To be honest, our model cannot yet provide human-like reactions or controllable expressions. So far, we have focused on computational efficiency, but we plan to address these capabilities in the near future.

[-]

OliDouche@reddit

Can something like this also work for transcription? Looking for something that produces transcripts on macOS as fast as possible.

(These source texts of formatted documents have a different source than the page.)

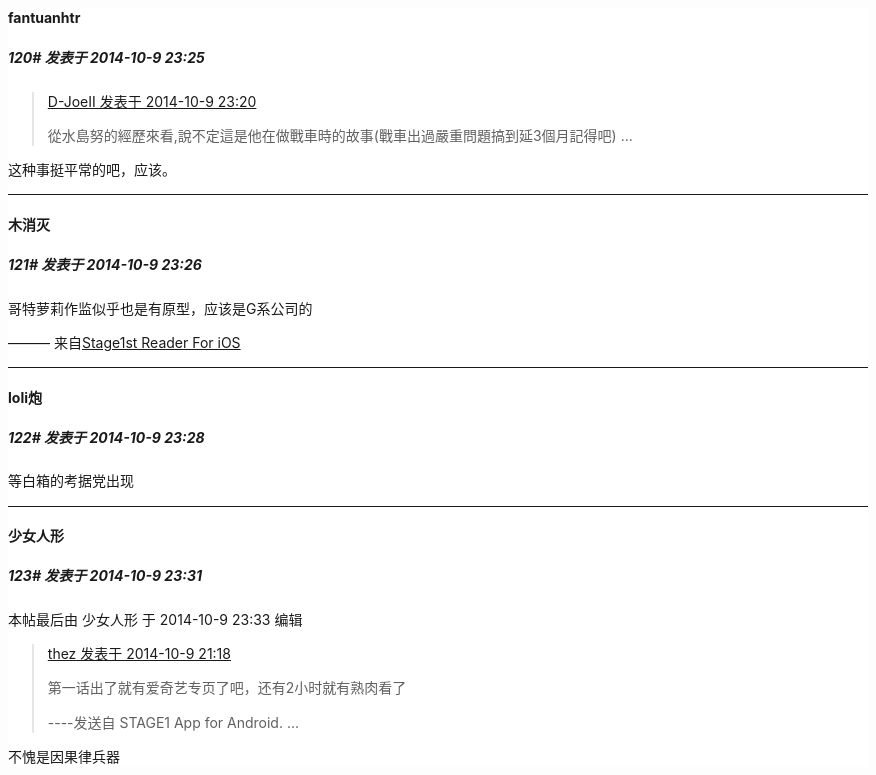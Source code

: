 ####  fantuanhtr  
##### 120#       发表于 2014-10-9 23:25



<blockquote><a href="httphttps://bbs.saraba1st.com/2b/forum.php?mod=redirect&amp;goto=findpost&amp;pid=26871444&amp;ptid=1047378" target="_blank">D-JoeII 发表于 2014-10-9 23:20</a>

從水島努的經歷來看,說不定這是他在做戰車時的故事(戰車出過嚴重問題搞到延3個月記得吧) ...</blockquote>
这种事挺平常的吧，应该。







*****

####  木消灭  
##### 121#       发表于 2014-10-9 23:26




哥特萝莉作监似乎也是有原型，应该是G系公司的

——— 来自[Stage1st Reader For iOS](http://itunes.apple.com/us/app/stage1st-reader/id509916119?mt=8)







*****

####  loli炮  
##### 122#       发表于 2014-10-9 23:28




等白箱的考据党出现







*****

####  少女人形  
##### 123#       发表于 2014-10-9 23:31



 本帖最后由 少女人形 于 2014-10-9 23:33 编辑 
<blockquote><a href="httphttps://bbs.saraba1st.com/2b/forum.php?mod=redirect&amp;goto=findpost&amp;pid=26870199&amp;ptid=1047378" target="_blank">thez 发表于 2014-10-9 21:18</a>

第一话出了就有爱奇艺专页了吧，还有2小时就有熟肉看了


----发送自 STAGE1 App for Android. ...</blockquote>
不愧是因果律兵器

Currently using whisper.cpp

[-]

simracerman@reddit

Can it do 1/3 of this speed but sound like Kokoro?

[-]

ANLGBOY@reddit (OP)

Our benchmark shows that Supertonic is significantly faster than Kokoro on CPU environments. (about 10 times faster)

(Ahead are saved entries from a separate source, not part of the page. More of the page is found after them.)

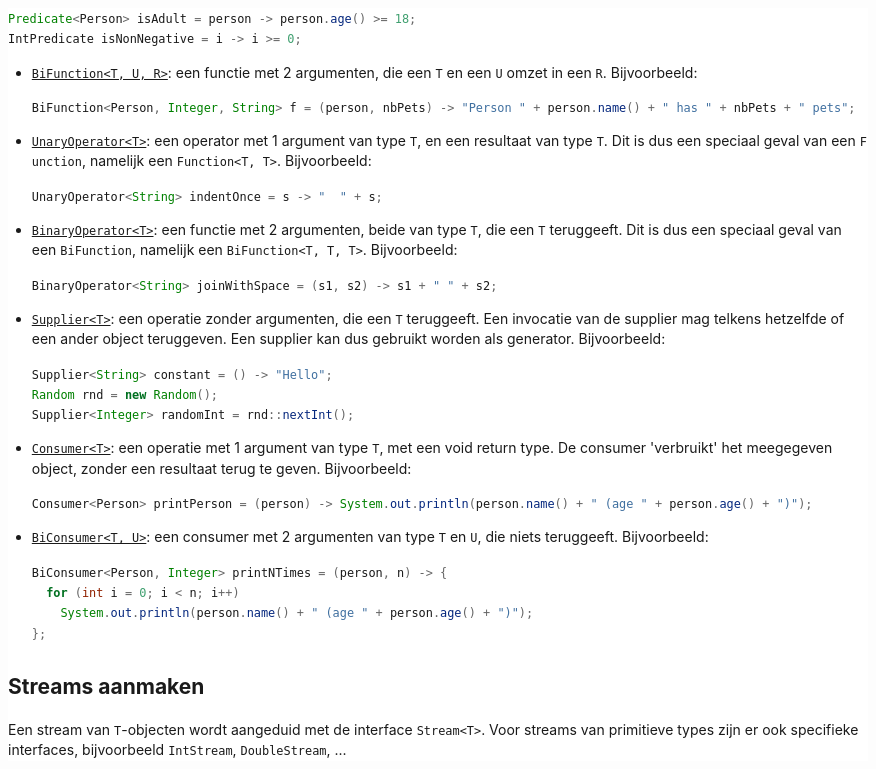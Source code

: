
   ```java
  Predicate<Person> isAdult = person -> person.age() >= 18;
  IntPredicate isNonNegative = i -> i >= 0;
  ```

- [`BiFunction<T, U, R>`](https://docs.oracle.com/en/java/javase/21/docs/api/java.base/java/util/function/BiFunction.html): een functie met 2 argumenten, die een `T` en een `U` omzet in een `R`. Bijvoorbeeld:
  ```java
  BiFunction<Person, Integer, String> f = (person, nbPets) -> "Person " + person.name() + " has " + nbPets + " pets";
  ```
- [`UnaryOperator<T>`](https://docs.oracle.com/en/java/javase/21/docs/api/java.base/java/util/function/UnaryOperator.html): een operator met 1 argument van type `T`, en een resultaat van type `T`. Dit is dus een speciaal geval van een `Function`, namelijk een `Function<T, T>`. Bijvoorbeeld:
  ```java
  UnaryOperator<String> indentOnce = s -> "  " + s;
  ```
- [`BinaryOperator<T>`](https://docs.oracle.com/en/java/javase/21/docs/api/java.base/java/util/function/BinaryOperator.html): een functie met 2 argumenten, beide van type `T`, die een `T` teruggeeft. Dit is dus een speciaal geval van een `BiFunction`, namelijk een `BiFunction<T, T, T>`. Bijvoorbeeld:
  ```java
  BinaryOperator<String> joinWithSpace = (s1, s2) -> s1 + " " + s2;
  ```
- [`Supplier<T>`](https://docs.oracle.com/en/java/javase/21/docs/api/java.base/java/util/function/Supplier.html): een operatie zonder argumenten, die een `T` teruggeeft. Een invocatie van de supplier mag telkens hetzelfde of een ander object teruggeven. Een supplier kan dus gebruikt worden als generator. Bijvoorbeeld:
  ```java
  Supplier<String> constant = () -> "Hello";
  Random rnd = new Random();
  Supplier<Integer> randomInt = rnd::nextInt();
  ```
- [`Consumer<T>`](https://docs.oracle.com/en/java/javase/21/docs/api/java.base/java/util/function/Consumer.html): een operatie met 1 argument van type `T`, met een void return type. De consumer 'verbruikt' het meegegeven object, zonder een resultaat terug te geven. Bijvoorbeeld:
  ```java
  Consumer<Person> printPerson = (person) -> System.out.println(person.name() + " (age " + person.age() + ")");
  ```
- [`BiConsumer<T, U>`](https://docs.oracle.com/en/java/javase/21/docs/api/java.base/java/util/function/BiConsumer.html): een consumer met 2 argumenten van type `T` en `U`, die niets teruggeeft. Bijvoorbeeld:
  ```java
  BiConsumer<Person, Integer> printNTimes = (person, n) -> {
    for (int i = 0; i < n; i++)
      System.out.println(person.name() + " (age " + person.age() + ")");
  };
  ```

## Streams aanmaken

Een stream van `T`-objecten wordt aangeduid met de interface `Stream<T>`.
Voor streams van primitieve types zijn er ook specifieke interfaces, bijvoorbeeld `IntStream`, `DoubleStream`, ...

https://github.com/supertone-inc/supertonic?tab=readme-ov-file#characters-per-second

[-]

Dudmaster@reddit

I believe his question was, if more compute is spent on Supertonic (processed slower) does quality increase?

[-]

silenceimpaired@reddit

How accurate is it compared to Kokoro? Does it support voice cloning?

[-]

ANLGBOY@reddit (OP)

We have not conducted a thorough comparison of its pronunciation accuracy. However, it offers many advantages for processing natural text, as shown in https://huggingface.co/spaces/Supertone/supertonic#text-handling

We also plan to enable users to utilize their own voices with the open-source model in the near future.

[-]

silenceimpaired@reddit

Sounds exciting. I’ll have to dig into it after work. Hopefully you guys used Apache or MIT licensing. It seems these days you either get a full featured tool or great licensing.

[-]

Material_Abies2307@reddit

It seems to be English only… with all due respect, if you’re not gonna beat Kokoro or Piper on voice availability, there’s no use for anything lighter than it

[-]

Foreign-Beginning-49@reddit

I will respectfully disagree, piper nor kokoro are very fast on edge devices. I'll see if tgis tonic works today.

[-]

coder543@reddit

What do you mean Kokoro isn't fast on edge devices? It is absolutely tiny.

[-]

Foreign-Beginning-49@reddit

So far this is faster than kokoro or piper and co karaoke as well in quality nifty not better. We might be splitting hairs on this edge device territory though.

[-]

EndlessZone123@reddit

Kokoro is still far bigger than the standard build in TTS on any device. This is far closer to them it seems.

[-]

cleverusernametry@reddit

Speed is not the issue at all in TTS. We've already been fast for long time. The issue is quality

[-]

Foreign-Beginning-49@reddit

Still edge device frontier to explore though. I just tested on an older android and its really fast and sounds great too. This model does surprisingly well. Its impressive in my book.

[-]

LeatherRub7248@reddit

OP:

Does it handle accents when cloning a voice?

[-]

LightMaleficent5844@reddit

Numerous pronunciation errors and occasional omission of whole words in the demo. Step count doesn't matter.

[-]

r4in311@reddit

Thanks for sharing. Truly Incredible speed but sadly sounds much worse than Kokoko and kind of soulless tbh. Is finetuning code available?

[-]

Zc5Gwu@reddit

The male voice sounds better than any of the kokoro male voices IMO.

[-]

ANLGBOY@reddit (OP)

Fine-tuning code is not currently available. However, we plan to offer a pipeline that allows users to use their preferred voices with the open-source model.

[-]

66M params but how much memory does it take up during inference?
Does model size scale if the resources is avaliable to train for it?
Will there be finetuning? Kokoro died for me when there was no ability to train voices.

[-]

ANLGBOY@reddit (OP)

Using the original PyTorch model consumes only about 1000 MiB of memory, allowing us to use a batch size greater than 256 for 400-character inputs.
We internally checked that a single model at the current model size can synthesize multiple languages.
We plan to launch a service that allows users to select and use their preferred voice with the open-source model.

[-]

Icy-Swordfish7784@reddit

The demo sounds good. It's also great you provided bindings in so many languages and not just python so it should be easy to implement into a variety of projects, not just web servers.